Брызги и грязь летела во все стороны; раздавались проклятия и удары. Еще несколько человек спустилось в овраг, чтоб помочь сержанту, и вытащили оттуда порознь, моего каторжника и его товарища. Оба были в крови, запыхавшись, и посылали друг другу проклятии. Разумеется, я тотчас узнал обоих. «Не забудьте» — сказал мой колодник, оборванным рукавом своим утирая с лица кровь и отрясая с пальцев клочья вырванных волос: «я взял его! Я выдаю его вам — помните это!»
— Нечего тут распространяться, — сказал сержант: — это немного принесет тебе пользы, любезный, так как ты попался с ним в одну беду. Давайте сюда колодки!
— Я и не ожидаю себе никакой пользы. Мне и не надо лучшей награды, чем то, что теперь чувствую, — ответил мой каторжник со злобным смехом. — Я взял его — он это знает: с меня довольно.
Другой каторжник был бледен, как мертвец и, вдобавок к прежде избитой левой стороне лица, теперь, казалось, был весь избит и оборван. Он не мог собраться с духом, чтоб заговорить, пока они оба не были скованы порознь, и опирался на солдата, чтоб не упасть.

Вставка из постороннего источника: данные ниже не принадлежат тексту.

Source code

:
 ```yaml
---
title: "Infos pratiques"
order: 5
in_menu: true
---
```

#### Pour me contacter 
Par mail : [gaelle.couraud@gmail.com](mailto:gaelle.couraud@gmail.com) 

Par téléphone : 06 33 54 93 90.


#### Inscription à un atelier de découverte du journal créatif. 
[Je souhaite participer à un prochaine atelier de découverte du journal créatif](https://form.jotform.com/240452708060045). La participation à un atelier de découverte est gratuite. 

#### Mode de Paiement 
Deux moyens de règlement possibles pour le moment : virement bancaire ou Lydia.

— Заметьте, сержант, что он покушался убить меня! — были первые слова его.
— Покушался убить его? — произнес мой каторжник презрительно.
— Покушался и не исполнил? Я взял его и теперь выдаю — вот что я сделал. Я не только помешал ему уйти из болот, но притащил его сюда в то время, как он уже утекал. Ведь, эта каналья — джентльмен; теперь, по моей милости, на галеры опять попадет, джентльмен. Убить его? Очень нужно мне было убивать его, когда я мог сделать гораздо лучше, снова упрятать его туда!

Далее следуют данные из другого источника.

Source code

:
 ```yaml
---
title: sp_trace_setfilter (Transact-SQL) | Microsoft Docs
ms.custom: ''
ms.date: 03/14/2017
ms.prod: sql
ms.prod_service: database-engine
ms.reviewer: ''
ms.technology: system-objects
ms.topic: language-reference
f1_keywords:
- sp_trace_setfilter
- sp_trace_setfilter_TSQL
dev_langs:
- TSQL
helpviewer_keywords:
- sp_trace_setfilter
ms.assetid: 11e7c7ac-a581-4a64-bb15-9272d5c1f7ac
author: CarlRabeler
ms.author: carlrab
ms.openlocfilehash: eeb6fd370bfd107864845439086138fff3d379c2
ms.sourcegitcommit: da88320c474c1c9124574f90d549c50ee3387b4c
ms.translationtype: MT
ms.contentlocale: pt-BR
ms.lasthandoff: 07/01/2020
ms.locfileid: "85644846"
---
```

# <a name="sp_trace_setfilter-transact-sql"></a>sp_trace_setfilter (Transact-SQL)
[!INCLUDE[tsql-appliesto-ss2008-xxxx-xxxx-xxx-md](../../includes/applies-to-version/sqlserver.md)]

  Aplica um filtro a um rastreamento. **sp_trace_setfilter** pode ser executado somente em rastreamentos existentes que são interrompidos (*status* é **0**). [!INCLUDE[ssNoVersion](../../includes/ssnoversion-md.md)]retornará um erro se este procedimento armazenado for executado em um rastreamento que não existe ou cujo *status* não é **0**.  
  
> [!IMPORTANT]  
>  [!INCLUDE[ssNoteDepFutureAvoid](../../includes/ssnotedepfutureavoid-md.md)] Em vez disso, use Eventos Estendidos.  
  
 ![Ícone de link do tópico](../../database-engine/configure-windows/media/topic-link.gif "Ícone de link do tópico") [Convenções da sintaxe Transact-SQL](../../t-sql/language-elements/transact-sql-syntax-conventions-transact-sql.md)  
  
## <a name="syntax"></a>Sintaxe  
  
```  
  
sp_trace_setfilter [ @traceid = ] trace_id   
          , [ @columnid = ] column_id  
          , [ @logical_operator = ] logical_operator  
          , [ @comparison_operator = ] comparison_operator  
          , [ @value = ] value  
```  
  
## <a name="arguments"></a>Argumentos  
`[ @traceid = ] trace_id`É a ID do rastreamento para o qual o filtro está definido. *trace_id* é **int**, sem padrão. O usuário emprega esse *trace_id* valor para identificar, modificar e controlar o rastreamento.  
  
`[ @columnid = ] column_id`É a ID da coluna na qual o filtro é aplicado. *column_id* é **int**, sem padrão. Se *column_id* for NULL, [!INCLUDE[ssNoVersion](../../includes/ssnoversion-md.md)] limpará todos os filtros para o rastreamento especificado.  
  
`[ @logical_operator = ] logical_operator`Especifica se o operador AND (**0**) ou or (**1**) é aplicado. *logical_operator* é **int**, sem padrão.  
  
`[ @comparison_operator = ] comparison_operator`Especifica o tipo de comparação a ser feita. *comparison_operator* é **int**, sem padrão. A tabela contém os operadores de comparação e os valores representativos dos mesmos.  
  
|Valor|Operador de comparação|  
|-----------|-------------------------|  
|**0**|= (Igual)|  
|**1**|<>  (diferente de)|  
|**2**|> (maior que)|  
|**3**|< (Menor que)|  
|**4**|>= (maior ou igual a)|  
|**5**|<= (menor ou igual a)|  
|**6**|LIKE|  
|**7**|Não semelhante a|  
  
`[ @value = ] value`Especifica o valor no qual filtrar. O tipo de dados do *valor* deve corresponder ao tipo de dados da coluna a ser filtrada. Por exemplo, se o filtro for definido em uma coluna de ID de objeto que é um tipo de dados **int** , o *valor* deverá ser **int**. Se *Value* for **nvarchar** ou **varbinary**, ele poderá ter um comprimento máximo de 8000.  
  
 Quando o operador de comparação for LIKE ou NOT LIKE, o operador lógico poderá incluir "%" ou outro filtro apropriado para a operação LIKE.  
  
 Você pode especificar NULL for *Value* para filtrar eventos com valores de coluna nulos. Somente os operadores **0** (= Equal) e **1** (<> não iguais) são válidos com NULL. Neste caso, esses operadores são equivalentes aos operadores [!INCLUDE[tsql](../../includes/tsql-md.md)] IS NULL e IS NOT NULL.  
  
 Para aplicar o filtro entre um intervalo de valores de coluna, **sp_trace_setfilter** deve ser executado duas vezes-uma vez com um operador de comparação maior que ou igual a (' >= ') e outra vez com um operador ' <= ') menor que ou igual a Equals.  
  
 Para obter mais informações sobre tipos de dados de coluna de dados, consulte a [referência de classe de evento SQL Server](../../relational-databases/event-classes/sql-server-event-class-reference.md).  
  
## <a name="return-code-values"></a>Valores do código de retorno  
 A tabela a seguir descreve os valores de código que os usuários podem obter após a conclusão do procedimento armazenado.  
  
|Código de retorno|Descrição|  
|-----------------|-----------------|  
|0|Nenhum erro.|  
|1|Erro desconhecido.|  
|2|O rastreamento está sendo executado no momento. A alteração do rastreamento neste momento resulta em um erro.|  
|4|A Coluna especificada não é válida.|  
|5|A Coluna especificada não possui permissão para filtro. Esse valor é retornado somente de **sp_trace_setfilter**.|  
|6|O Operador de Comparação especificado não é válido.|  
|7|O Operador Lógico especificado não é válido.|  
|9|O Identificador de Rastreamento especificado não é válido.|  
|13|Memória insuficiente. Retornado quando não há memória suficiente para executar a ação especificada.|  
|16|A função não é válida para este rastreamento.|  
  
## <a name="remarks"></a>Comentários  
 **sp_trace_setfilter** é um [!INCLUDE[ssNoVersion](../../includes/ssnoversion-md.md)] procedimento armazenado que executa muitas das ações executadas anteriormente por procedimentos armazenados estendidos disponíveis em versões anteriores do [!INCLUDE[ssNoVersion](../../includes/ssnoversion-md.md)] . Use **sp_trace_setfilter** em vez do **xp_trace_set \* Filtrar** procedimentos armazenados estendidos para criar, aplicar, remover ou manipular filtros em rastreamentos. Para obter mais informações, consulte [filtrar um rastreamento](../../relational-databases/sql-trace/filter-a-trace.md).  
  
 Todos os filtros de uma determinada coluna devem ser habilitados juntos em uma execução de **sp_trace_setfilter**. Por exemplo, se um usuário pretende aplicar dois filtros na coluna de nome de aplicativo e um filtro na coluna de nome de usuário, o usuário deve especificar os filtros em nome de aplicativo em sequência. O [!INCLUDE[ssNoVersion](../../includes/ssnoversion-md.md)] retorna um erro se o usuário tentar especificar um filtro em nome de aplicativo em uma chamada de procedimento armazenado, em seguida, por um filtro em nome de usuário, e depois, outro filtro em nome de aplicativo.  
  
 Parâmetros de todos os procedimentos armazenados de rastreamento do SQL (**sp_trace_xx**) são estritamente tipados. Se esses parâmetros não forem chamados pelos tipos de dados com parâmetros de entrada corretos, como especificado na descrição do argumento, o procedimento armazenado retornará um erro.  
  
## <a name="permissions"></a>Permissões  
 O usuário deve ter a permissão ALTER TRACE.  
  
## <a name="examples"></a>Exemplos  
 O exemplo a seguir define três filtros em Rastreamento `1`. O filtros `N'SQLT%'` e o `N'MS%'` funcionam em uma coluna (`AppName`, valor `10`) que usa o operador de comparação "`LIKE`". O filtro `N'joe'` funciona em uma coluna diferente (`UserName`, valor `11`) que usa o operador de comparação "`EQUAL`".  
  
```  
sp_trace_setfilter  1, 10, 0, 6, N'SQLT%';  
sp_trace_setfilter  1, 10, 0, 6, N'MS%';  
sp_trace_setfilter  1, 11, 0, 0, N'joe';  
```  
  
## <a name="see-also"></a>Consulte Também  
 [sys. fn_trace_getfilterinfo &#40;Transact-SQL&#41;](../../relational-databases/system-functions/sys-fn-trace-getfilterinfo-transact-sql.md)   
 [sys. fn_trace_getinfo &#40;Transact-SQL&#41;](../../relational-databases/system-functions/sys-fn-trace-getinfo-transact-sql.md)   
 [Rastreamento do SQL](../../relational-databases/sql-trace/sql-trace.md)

Другой же все повторял, задыхаясь:
— Он пытался… он пытался… убить… меня. Будьте свидетелями.
— Послушайте, — сказал мой каторжник сержанту: — я собственными средствами бежал из тюрьмы; я точно так же мог бы удрать из этих убийственных болот; взгляните на мою ногу: не много на ней железа. Но я нашел его здесь. Дать ему уйти на волю? Дать ему воспользоваться найденными мною средствами! Быть снова и вечно его орудием! Нет, нет, нет! Если б я погиб там, на дне. — И он своими скованными руками драматически указал на овраг: — я так крепко впился бы в него когтями, что и тогда вы наверное нашли бы его в моих руках.

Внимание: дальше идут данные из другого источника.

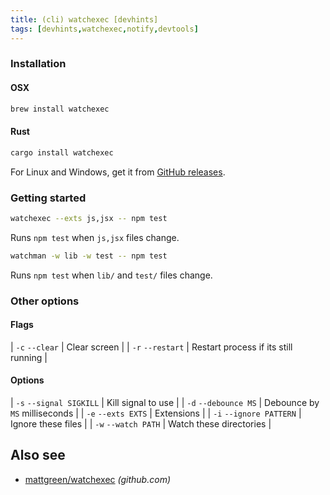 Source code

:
 ```yaml
---
title: (cli) watchexec [devhints]
tags: [devhints,watchexec,notify,devtools]
---
```


### Installation

#### OSX

```sh
brew install watchexec
```

#### Rust

```sh
cargo install watchexec
```

For Linux and Windows, get it from [GitHub releases](https://github.com/mattgreen/watchexec).

### Getting started

```sh
watchexec --exts js,jsx -- npm test
```

Runs `npm test` when `js,jsx` files change.

```sh
watchman -w lib -w test -- npm test
```

Runs `npm test` when `lib/` and `test/` files change.

### Other options

#### Flags

| `-c` `--clear`   | Clear screen                         |
| `-r` `--restart` | Restart process if its still running |

#### Options

| `-s` `--signal SIGKILL` | Kill signal to use            |
| `-d` `--debounce MS`    | Debounce by `MS` milliseconds |
| `-e` `--exts EXTS`      | Extensions                    |
| `-i` `--ignore PATTERN` | Ignore these files            |
| `-w` `--watch PATH`     | Watch these directories       |

## Also see

* [mattgreen/watchexec](https://github.com/mattgreen/watchexec) _(github.com)_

Другой беглец, который видимо сильно боялся своего товарища, все повторял:
— Он пытался убить меня. Я бы не остался в живых, если б вы не подоспели.
— Он лжет! — с дикой энергией воскликнул мой колодник. — Он родился лжецом и умрет им. Взгляните на его лицо: разве это не написано на нем? Пускай он взглянет мне в глаза, мерзавец — не посмеет.
Другой пытался скорчить презрительную улыбку, которая, впрочем, не могла придать никакого постоянного выражения нервически-судорожным движениям его рта; посмотрел на солдат, на окружавшие болота, на небо, но не посмел взглянуть на говорившего.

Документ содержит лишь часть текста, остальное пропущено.